-- Records provided follows --

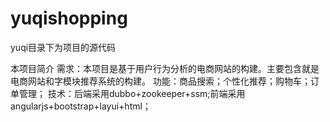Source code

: # yuqishopping
yuqi目录下为项目的源代码

本项目简介
需求：本项目是基于用户行为分析的电商网站的构建。主要包含就是电商网站和字模块推荐系统的构建。
功能：商品搜索；个性化推荐；购物车；订单管理；
技术：后端采用dubbo+zookeeper+ssm;前端采用angularjs+bootstrap+layui+html；

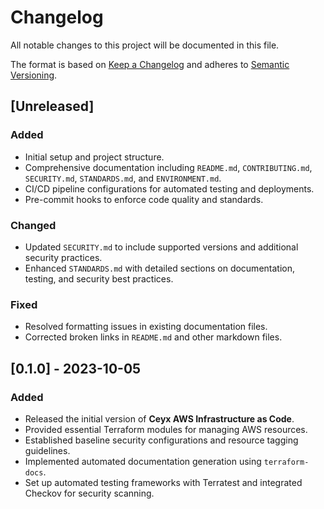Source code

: # Changelog

All notable changes to this project will be documented in this file.

The format is based on [Keep a Changelog](https://keepachangelog.com/en/1.0.0/) and adheres to [Semantic Versioning](https://semver.org/spec/v2.0.0.html).

## [Unreleased]

### Added
- Initial setup and project structure.
- Comprehensive documentation including `README.md`, `CONTRIBUTING.md`, `SECURITY.md`, `STANDARDS.md`, and `ENVIRONMENT.md`.
- CI/CD pipeline configurations for automated testing and deployments.
- Pre-commit hooks to enforce code quality and standards.

### Changed
- Updated `SECURITY.md` to include supported versions and additional security practices.
- Enhanced `STANDARDS.md` with detailed sections on documentation, testing, and security best practices.

### Fixed
- Resolved formatting issues in existing documentation files.
- Corrected broken links in `README.md` and other markdown files.

## [0.1.0] - 2023-10-05

### Added
- Released the initial version of **Ceyx AWS Infrastructure as Code**.
- Provided essential Terraform modules for managing AWS resources.
- Established baseline security configurations and resource tagging guidelines.
- Implemented automated documentation generation using `terraform-docs`.
- Set up automated testing frameworks with Terratest and integrated Checkov for security scanning.
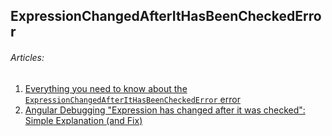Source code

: ## ExpressionChangedAfterItHasBeenCheckedError

###### Articles:


1. [Everything you need to know about the `ExpressionChangedAfterItHasBeenCheckedError` error](https://blog.angularindepth.com/everything-you-need-to-know-about-the-expressionchangedafterithasbeencheckederror-error-e3fd9ce7dbb4)
2. [Angular Debugging "Expression has changed after it was checked": Simple Explanation (and Fix)](https://blog.angular-university.io/angular-debugging/)
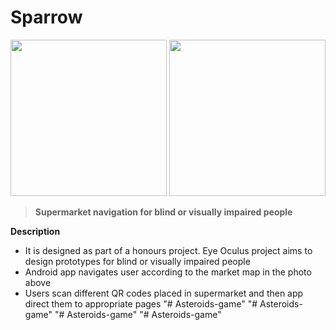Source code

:# Sparrow

<p float="left">
  <img src="https://user-images.githubusercontent.com/47633984/77103999-9124f100-6a1b-11ea-9c0d-acfc34197461.png" height="250" />
  <img src="https://user-images.githubusercontent.com/47633984/77104398-3fc93180-6a1c-11ea-894c-ced2a19ff5c4.png" height="250" />
</p>

> **Supermarket navigation for blind or visually impaired people**

**Description**

- It is designed as part of a honours project. Eye Oculus project aims to design prototypes for blind or visually impaired people
- Android app navigates user according to the market map in the photo above
- Users scan different QR codes placed in supermarket and then app direct them to appropriate pages
"# Asteroids-game" 
"# Asteroids-game" 
"# Asteroids-game" 
"# Asteroids-game" 
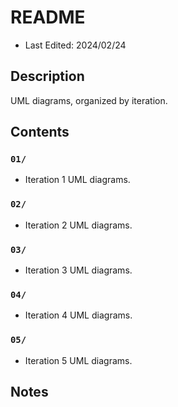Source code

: # README
* Last Edited: 2024/02/24

## Description
UML diagrams, organized by iteration.

## Contents

### `01/`
* Iteration 1 UML diagrams.

### `02/`
* Iteration 2 UML diagrams.

### `03/`
* Iteration 3 UML diagrams.

### `04/`
* Iteration 4 UML diagrams.

### `05/`
* Iteration 5 UML diagrams.

## Notes


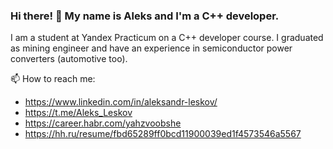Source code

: ### Hi there! 👋 My name is Aleks and I'm a C++ developer.

I am a student at Yandex Practicum on a C++ developer course.
I graduated as mining engineer and have an experience in semiconductor power converters (automotive too).

📫 How to reach me:
- https://www.linkedin.com/in/aleksandr-leskov/
- https://t.me/Aleks_Leskov
- https://career.habr.com/yahzvoobshe
- https://hh.ru/resume/fbd65289ff0bcd11900039ed1f4573546a5567


<!--
**LeAleks/LeAleks** is a ✨ _special_ ✨ repository because its `README.md` (this file) appears on your GitHub profile.

Here are some ideas to get you started:

- 🔭 I’m currently working on ...
- 🌱 I’m currently learning ...
- 👯 I’m looking to collaborate on ...
- 🤔 I’m looking for help with ...
- 💬 Ask me about ...
- 📫 How to reach me: ...
- 😄 Pronouns: ...
- ⚡ Fun fact: ...
-->
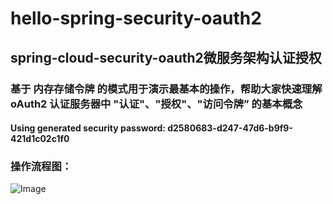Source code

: # hello-spring-security-oauth2
## spring-cloud-security-oauth2微服务架构认证授权

### 基于 内存存储令牌 的模式用于演示最基本的操作，帮助大家快速理解 oAuth2 认证服务器中 "认证"、"授权"、"访问令牌” 的基本概念

#### Using generated security password: d2580683-d247-47d6-b9f9-421d1c02c1f0

### 操作流程图：
![Image](http://www.qfdmy.com/wp-content/uploads/2019/08/253eb4ef0c03ae7.png)



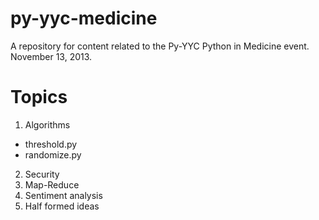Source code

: py-yyc-medicine
===============

A repository for content related to the Py-YYC Python in Medicine event.  November 13, 2013.

Topics
=======

1. Algorithms 
  * threshold.py
  * randomize.py
2. Security
3. Map-Reduce
4. Sentiment analysis
5. Half formed ideas


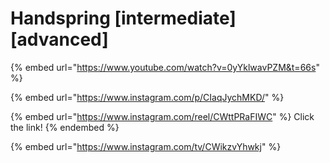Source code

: # Handspring \[intermediate] \[advanced]

{% embed url="https://www.youtube.com/watch?v=0yYklwavPZM&t=66s" %}

{% embed url="https://www.instagram.com/p/CIaqJychMKD/" %}

{% embed url="https://www.instagram.com/reel/CWttPRaFIWC" %}
Click the link!
{% endembed %}

{% embed url="https://www.instagram.com/tv/CWikzvYhwkj" %}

-- Records provided concluded --

■ Exercise: Using the material above, reproduce only the lines that run from the line with "visually impaired people**" up to and including the line with "- 🌱 I’m currently learning ...", exactly, with the pictures dropped.

■ Answer below:
> **Supermarket navigation for blind or visually impaired people**

**Description**

- It is designed as part of a honours project. Eye Oculus project aims to design prototypes for blind or visually impaired people
- Android app navigates user according to the market map in the photo above
- Users scan different QR codes placed in supermarket and then app direct them to appropriate pages
"# Asteroids-game" 
"# Asteroids-game" 
"# Asteroids-game" 
"# Asteroids-game" 
Source code

: # README
* Last Edited: 2024/02/24

## Description
UML diagrams, organized by iteration.

## Contents

### `01/`
* Iteration 1 UML diagrams.

### `02/`
* Iteration 2 UML diagrams.

### `03/`
* Iteration 3 UML diagrams.

### `04/`
* Iteration 4 UML diagrams.

### `05/`
* Iteration 5 UML diagrams.

## Notes


Source code

: ### Hi there! 👋 My name is Aleks and I'm a C++ developer.

I am a student at Yandex Practicum on a C++ developer course.
I graduated as mining engineer and have an experience in semiconductor power converters (automotive too).

📫 How to reach me:
- https://www.linkedin.com/in/aleksandr-leskov/
- https://t.me/Aleks_Leskov
- https://career.habr.com/yahzvoobshe
- https://hh.ru/resume/fbd65289ff0bcd11900039ed1f4573546a5567


<!--
**LeAleks/LeAleks** is a ✨ _special_ ✨ repository because its `README.md` (this file) appears on your GitHub profile.

Here are some ideas to get you started:

- 🔭 I’m currently working on ...
- 🌱 I’m currently learning ...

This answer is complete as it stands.